In der Werkstatt von Norbert Neubauer (2. von rechts). Er hat sich auf die Weiterentwicklung historischer Blechblasinstrumente spezialisiert.

Zur Demonstration zeigt Neubauer Nachbauten von Trompeten aus der Werkstatt des Johann Leonhard Ehe und des Johann Wilhelm Haas. Historisch korrekt fertigt er deshalb die Rohre noch aus Blechstreifen, die zusammengelötet werden. Schallbecher werden bei Neubauer auch nicht wie heutzutage üblich gedrückt, sondern immer noch per Hand gehämmert: „Das erzeugt eine andere Struktur und gibt dem Instrument auch eine andere Spieleigenschaft.“ Damit die Neubauer-Trompeten verschiedene Grundtöne erzeugen und somit auch für die Aufführung klassischer Werke möglichst flexibel genutzt werden können, hat der Instrumentenbauer verschiedene Stimmbögen entwickelt, die nach Bedarf ausgetauscht werden können. „Meine Instrumente sind in den oberen Registern leichtgängig und sehr zuverlässig. D1 und G1 sitzen super bei mir“, schildert er die Vorteile eines Neubauer-Instrumentes.
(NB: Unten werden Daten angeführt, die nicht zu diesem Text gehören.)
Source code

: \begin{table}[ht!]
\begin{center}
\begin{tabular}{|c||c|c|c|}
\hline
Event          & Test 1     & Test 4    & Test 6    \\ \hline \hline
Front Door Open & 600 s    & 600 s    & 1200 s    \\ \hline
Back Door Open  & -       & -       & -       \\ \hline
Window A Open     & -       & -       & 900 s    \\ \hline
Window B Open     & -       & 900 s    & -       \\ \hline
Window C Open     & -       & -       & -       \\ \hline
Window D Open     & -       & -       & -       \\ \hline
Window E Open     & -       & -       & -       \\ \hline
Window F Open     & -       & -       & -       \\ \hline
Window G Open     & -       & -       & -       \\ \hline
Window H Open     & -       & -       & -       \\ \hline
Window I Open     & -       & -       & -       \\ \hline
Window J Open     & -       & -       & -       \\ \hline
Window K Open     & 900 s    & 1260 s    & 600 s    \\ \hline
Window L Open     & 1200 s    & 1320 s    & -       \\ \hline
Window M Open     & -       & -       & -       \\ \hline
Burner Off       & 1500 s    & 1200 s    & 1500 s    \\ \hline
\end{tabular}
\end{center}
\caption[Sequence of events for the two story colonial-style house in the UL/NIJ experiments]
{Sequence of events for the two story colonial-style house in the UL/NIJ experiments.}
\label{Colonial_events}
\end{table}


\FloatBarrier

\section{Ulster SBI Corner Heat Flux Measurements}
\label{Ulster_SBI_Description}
Auch er legt großen Wert auf die exklusive Betreuung seiner Kunden: „Ich nehme mir einen ganzen Tag Zeit für meinen Kunden." Er bereitet drei Instrumente vor, die der Kunde ausprobieren kann und die nach Wunsch gecustomized werden. „Am Ende des Tages geht mein Kunde mit dem fertigen Instrument nach Hause“, lautet die Geschäftsphilosophie von Norbert Neubauer, der neben den Nürnberger Trompeten auch noch moderne Instrumente wie zum Beispiel eine Es-Trompete mit einem auswechselbaren Mundstück entwickelt hat. „Es steckt ja schon in meinem Namen“, sagt er zum Abschied von seinen Gästen, „ich bin eben ein neu Bauer.“

 

Die Reise wurde In enger Kooperation mit den Auslandshandelskammern der vier Länder, der Innung für Musikinstrumentenbau Nordbayern, der Streich- und Zupfinstrumentenmacher- Innung Erlangen und dem Zentralverband des Deutschen Handwerks organisiert. Sie ist Teil des BMWi-Markterschließungsprogramms für KMU.

Ausstellung regionaler Musikinstrumentenhersteller
Eine Ausstellung regionaler Musikinstrumentenhersteller und ein Nachmittag mit Fachvorträgen rundeten das Programm in Nürnberg ab.